PROMPT – First find the line with "# Shopify Backend Challenge" in the entries below, then set down exactly every line through the line with "## Api Specifications & Documenation", that line included.

[Extracted records]
☆ ☆ ☆ ☆ ☆
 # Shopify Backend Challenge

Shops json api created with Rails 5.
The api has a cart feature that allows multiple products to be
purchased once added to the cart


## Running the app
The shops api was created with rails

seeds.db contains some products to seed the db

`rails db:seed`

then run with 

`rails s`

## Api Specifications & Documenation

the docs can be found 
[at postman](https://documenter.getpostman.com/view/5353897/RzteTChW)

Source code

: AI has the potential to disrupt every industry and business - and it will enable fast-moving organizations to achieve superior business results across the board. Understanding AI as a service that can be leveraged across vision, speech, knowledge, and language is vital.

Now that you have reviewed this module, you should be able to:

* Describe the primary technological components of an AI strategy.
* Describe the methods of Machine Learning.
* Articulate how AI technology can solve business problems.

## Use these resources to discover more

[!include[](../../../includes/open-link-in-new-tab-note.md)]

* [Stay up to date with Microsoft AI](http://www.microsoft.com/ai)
☆ ☆ ☆ ☆ ☆
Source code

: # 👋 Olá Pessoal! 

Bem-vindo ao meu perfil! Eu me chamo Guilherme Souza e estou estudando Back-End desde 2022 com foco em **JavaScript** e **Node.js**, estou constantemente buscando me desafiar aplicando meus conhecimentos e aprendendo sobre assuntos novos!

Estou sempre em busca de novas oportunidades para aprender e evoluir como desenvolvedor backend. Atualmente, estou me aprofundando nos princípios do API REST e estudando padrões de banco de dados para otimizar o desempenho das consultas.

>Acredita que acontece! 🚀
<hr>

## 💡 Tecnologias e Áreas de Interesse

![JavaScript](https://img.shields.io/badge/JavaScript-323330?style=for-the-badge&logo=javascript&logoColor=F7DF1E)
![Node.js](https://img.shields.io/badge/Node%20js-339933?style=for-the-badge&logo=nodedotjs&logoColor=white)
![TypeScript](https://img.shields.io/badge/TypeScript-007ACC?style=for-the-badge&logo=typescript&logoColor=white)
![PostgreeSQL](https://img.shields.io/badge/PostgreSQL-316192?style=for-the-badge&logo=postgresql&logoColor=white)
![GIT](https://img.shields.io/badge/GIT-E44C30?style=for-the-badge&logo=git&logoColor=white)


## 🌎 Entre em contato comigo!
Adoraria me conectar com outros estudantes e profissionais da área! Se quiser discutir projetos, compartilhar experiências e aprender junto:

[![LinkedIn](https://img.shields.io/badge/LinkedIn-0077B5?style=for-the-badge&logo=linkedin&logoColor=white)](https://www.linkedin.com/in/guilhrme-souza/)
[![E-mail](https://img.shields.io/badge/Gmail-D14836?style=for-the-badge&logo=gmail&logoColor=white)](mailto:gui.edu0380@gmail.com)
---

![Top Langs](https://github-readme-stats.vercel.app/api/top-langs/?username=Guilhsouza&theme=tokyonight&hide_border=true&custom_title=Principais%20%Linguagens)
☆ ☆ ☆ ☆ ☆
SOLVED PROBLEM –
 # Shopify Backend Challenge

Shops json api created with Rails 5.
The api has a cart feature that allows multiple products to be
purchased once added to the cart


## Running the app
The shops api was created with rails

seeds.db contains some products to seed the db

`rails db:seed`

then run with 

`rails s`

## Api Specifications & Documenation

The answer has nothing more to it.